--- EXERCISE AIM ---
For each line in the data below that holds "logical", return a copy.

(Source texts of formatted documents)
******

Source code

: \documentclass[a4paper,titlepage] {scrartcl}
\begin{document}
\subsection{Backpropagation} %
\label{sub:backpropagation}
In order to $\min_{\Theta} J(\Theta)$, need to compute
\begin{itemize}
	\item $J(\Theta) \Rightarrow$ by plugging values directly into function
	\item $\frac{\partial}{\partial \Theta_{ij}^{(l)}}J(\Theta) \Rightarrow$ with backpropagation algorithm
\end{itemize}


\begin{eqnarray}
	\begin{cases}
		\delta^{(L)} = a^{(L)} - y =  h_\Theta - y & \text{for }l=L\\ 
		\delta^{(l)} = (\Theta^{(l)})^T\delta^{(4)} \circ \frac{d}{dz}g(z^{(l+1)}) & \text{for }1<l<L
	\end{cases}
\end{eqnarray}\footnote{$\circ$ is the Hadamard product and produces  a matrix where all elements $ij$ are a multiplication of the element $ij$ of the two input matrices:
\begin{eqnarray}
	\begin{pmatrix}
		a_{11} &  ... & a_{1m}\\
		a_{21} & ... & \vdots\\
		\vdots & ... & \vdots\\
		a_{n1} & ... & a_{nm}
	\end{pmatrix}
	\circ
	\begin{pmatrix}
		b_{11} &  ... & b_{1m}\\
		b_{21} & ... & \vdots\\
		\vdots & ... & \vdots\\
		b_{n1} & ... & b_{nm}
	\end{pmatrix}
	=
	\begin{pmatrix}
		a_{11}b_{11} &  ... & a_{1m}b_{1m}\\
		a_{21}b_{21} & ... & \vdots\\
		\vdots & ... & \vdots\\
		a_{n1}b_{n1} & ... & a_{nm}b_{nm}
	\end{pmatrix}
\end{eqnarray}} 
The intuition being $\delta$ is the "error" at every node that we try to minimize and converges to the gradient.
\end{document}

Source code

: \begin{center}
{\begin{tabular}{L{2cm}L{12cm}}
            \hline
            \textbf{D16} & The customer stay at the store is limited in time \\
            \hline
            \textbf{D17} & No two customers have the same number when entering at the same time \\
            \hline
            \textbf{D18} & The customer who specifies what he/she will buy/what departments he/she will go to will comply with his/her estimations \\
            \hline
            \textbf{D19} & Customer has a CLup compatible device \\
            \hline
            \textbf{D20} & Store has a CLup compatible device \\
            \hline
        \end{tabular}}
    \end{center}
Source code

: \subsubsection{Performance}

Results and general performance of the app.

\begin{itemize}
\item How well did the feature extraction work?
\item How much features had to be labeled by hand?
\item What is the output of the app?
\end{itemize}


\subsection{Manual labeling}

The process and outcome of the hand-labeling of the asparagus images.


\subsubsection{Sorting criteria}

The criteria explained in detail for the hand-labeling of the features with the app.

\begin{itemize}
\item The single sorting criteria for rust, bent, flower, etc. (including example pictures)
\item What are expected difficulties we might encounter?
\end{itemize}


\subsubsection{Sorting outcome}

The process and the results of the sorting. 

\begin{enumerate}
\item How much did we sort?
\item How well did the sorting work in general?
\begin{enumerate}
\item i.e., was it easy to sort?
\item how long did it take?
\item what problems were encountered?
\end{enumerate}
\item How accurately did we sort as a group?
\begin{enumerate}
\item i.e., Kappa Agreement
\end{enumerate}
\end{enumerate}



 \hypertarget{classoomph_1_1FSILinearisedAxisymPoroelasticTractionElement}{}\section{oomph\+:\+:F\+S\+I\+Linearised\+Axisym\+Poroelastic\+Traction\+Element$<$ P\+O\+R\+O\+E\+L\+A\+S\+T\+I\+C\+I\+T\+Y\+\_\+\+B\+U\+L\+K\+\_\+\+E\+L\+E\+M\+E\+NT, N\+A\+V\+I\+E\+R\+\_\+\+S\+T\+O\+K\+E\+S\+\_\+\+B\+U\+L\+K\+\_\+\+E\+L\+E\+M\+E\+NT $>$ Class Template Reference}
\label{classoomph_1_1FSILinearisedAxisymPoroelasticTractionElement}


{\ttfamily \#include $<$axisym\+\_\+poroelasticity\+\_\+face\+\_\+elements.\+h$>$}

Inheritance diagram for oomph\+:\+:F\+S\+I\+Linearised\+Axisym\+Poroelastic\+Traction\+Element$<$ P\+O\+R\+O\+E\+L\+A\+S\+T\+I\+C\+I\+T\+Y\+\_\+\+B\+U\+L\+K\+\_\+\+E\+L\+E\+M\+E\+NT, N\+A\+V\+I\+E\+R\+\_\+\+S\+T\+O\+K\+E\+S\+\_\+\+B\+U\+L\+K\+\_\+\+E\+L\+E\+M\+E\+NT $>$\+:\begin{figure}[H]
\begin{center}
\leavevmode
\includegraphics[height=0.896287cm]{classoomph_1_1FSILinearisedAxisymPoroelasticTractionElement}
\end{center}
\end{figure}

******

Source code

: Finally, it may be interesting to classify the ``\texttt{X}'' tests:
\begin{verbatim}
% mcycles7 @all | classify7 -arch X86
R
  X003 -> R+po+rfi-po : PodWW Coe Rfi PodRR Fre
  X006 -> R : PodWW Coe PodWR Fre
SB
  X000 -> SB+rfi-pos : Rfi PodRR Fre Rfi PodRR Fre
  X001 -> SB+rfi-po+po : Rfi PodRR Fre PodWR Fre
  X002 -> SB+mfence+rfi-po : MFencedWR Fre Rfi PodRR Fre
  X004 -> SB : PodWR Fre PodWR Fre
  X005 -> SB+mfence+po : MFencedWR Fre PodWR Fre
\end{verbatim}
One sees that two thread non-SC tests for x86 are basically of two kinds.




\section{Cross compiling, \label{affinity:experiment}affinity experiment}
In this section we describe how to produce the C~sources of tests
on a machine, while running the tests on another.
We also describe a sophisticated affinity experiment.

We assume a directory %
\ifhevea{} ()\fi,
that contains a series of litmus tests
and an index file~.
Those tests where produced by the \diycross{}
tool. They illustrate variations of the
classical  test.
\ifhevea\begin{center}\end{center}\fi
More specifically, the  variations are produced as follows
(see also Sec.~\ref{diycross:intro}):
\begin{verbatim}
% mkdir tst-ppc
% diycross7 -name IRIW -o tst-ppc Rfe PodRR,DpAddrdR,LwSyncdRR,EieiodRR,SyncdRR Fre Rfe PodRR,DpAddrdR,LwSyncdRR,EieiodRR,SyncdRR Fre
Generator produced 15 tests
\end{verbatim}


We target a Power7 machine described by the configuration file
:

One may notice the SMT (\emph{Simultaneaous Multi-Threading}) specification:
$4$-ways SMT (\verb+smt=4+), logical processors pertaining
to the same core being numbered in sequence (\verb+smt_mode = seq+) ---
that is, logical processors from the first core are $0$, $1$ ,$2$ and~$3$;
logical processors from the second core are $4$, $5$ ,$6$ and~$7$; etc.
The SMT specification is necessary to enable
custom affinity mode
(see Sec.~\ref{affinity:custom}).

******

--- TASK OUTPUT ---
$4$-ways SMT (\verb+smt=4+), logical processors pertaining
that is, logical processors from the first core are $0$, $1$ ,$2$ and~$3$;
logical processors from the second core are $4$, $5$ ,$6$ and~$7$; etc.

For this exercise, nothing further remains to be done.